Goal of the exercise
Please output the lines shown below exactly as they appear.

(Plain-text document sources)
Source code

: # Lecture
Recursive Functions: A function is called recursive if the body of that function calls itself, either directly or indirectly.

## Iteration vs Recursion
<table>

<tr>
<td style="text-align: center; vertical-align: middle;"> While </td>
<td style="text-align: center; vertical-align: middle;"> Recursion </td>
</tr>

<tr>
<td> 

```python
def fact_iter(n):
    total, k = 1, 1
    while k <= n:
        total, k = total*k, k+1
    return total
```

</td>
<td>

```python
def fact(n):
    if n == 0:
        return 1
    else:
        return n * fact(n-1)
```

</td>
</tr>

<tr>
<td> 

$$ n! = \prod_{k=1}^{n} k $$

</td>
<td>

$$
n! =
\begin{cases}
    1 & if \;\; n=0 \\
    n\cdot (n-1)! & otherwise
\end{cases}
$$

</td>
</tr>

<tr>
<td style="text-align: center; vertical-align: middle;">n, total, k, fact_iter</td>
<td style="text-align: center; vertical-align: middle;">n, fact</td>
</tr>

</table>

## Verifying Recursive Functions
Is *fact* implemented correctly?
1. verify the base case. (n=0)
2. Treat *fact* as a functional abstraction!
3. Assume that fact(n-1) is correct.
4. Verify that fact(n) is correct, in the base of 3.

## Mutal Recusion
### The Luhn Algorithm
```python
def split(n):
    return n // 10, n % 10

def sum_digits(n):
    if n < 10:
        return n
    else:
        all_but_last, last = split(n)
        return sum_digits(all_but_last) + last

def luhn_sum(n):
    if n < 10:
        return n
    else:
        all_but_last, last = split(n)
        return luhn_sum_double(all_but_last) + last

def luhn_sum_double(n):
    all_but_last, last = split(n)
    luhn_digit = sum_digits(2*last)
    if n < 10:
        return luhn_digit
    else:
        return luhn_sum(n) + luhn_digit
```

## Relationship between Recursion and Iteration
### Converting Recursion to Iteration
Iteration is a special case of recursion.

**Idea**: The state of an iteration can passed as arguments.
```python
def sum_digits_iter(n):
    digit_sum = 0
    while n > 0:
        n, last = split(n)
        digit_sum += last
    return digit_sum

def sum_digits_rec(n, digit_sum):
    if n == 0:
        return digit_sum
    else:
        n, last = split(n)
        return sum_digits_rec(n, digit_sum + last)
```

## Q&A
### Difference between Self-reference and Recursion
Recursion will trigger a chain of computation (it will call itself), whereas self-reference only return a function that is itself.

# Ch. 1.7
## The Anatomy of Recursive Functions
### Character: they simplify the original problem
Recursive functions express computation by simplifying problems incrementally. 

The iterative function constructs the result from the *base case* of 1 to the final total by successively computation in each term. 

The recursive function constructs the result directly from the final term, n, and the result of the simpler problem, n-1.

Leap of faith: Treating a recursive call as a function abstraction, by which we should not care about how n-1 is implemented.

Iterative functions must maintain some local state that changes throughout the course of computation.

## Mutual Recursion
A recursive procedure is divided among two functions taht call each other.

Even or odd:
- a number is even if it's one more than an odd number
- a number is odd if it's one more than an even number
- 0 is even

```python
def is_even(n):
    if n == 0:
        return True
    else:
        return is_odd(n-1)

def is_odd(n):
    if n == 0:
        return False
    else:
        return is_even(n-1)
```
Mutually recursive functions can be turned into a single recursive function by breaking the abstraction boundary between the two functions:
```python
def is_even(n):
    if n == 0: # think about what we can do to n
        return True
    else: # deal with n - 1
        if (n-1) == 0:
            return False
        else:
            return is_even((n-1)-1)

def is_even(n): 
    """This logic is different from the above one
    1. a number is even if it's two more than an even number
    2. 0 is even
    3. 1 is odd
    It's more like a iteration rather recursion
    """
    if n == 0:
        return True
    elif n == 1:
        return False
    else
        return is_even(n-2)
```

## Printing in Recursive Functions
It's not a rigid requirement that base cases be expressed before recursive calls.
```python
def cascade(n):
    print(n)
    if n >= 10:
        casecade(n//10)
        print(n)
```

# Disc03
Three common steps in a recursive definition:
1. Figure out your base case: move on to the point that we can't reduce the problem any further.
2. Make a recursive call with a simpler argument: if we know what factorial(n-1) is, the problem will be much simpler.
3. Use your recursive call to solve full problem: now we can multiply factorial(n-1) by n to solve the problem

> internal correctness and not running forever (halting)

Answer area
Source code

: # Lecture
Recursive Functions: A function is called recursive if the body of that function calls itself, either directly or indirectly.

## Iteration vs Recursion
<table>

<tr>
<td style="text-align: center; vertical-align: middle;"> While </td>
<td style="text-align: center; vertical-align: middle;"> Recursion </td>
</tr>

<tr>
<td> 

```python
def fact_iter(n):
    total, k = 1, 1
    while k <= n:
        total, k = total*k, k+1
    return total
```

</td>
<td>

```python
def fact(n):
    if n == 0:
        return 1
    else:
        return n * fact(n-1)
```

</td>
</tr>

<tr>
<td> 

$$ n! = \prod_{k=1}^{n} k $$

</td>
<td>

$$
n! =
\begin{cases}
    1 & if \;\; n=0 \\
    n\cdot (n-1)! & otherwise
\end{cases}
$$

</td>
</tr>

<tr>
<td style="text-align: center; vertical-align: middle;">n, total, k, fact_iter</td>
<td style="text-align: center; vertical-align: middle;">n, fact</td>
</tr>

</table>

## Verifying Recursive Functions
Is *fact* implemented correctly?
1. verify the base case. (n=0)
2. Treat *fact* as a functional abstraction!
3. Assume that fact(n-1) is correct.
4. Verify that fact(n) is correct, in the base of 3.

## Mutal Recusion
### The Luhn Algorithm
```python
def split(n):
    return n // 10, n % 10

def sum_digits(n):
    if n < 10:
        return n
    else:
        all_but_last, last = split(n)
        return sum_digits(all_but_last) + last

def luhn_sum(n):
    if n < 10:
        return n
    else:
        all_but_last, last = split(n)
        return luhn_sum_double(all_but_last) + last

def luhn_sum_double(n):
    all_but_last, last = split(n)
    luhn_digit = sum_digits(2*last)
    if n < 10:
        return luhn_digit
    else:
        return luhn_sum(n) + luhn_digit
```

## Relationship between Recursion and Iteration
### Converting Recursion to Iteration
Iteration is a special case of recursion.

**Idea**: The state of an iteration can passed as arguments.
```python
def sum_digits_iter(n):
    digit_sum = 0
    while n > 0:
        n, last = split(n)
        digit_sum += last
    return digit_sum

def sum_digits_rec(n, digit_sum):
    if n == 0:
        return digit_sum
    else:
        n, last = split(n)
        return sum_digits_rec(n, digit_sum + last)
```

## Q&A
### Difference between Self-reference and Recursion
Recursion will trigger a chain of computation (it will call itself), whereas self-reference only return a function that is itself.

# Ch. 1.7
## The Anatomy of Recursive Functions
### Character: they simplify the original problem
Recursive functions express computation by simplifying problems incrementally. 

The iterative function constructs the result from the *base case* of 1 to the final total by successively computation in each term. 

The recursive function constructs the result directly from the final term, n, and the result of the simpler problem, n-1.

Leap of faith: Treating a recursive call as a function abstraction, by which we should not care about how n-1 is implemented.

Iterative functions must maintain some local state that changes throughout the course of computation.

## Mutual Recursion
A recursive procedure is divided among two functions taht call each other.

Even or odd:
- a number is even if it's one more than an odd number
- a number is odd if it's one more than an even number
- 0 is even

```python
def is_even(n):
    if n == 0:
        return True
    else:
        return is_odd(n-1)

def is_odd(n):
    if n == 0:
        return False
    else:
        return is_even(n-1)
```
Mutually recursive functions can be turned into a single recursive function by breaking the abstraction boundary between the two functions:
```python
def is_even(n):
    if n == 0: # think about what we can do to n
        return True
    else: # deal with n - 1
        if (n-1) == 0:
            return False
        else:
            return is_even((n-1)-1)

def is_even(n): 
    """This logic is different from the above one
    1. a number is even if it's two more than an even number
    2. 0 is even
    3. 1 is odd
    It's more like a iteration rather recursion
    """
    if n == 0:
        return True
    elif n == 1:
        return False
    else
        return is_even(n-2)
```

## Printing in Recursive Functions
It's not a rigid requirement that base cases be expressed before recursive calls.
```python
def cascade(n):
    print(n)
    if n >= 10:
        casecade(n//10)
        print(n)
```

# Disc03
Three common steps in a recursive definition:
1. Figure out your base case: move on to the point that we can't reduce the problem any further.
2. Make a recursive call with a simpler argument: if we know what factorial(n-1) is, the problem will be much simpler.
3. Use your recursive call to solve full problem: now we can multiply factorial(n-1) by n to solve the problem

> internal correctness and not running forever (halting)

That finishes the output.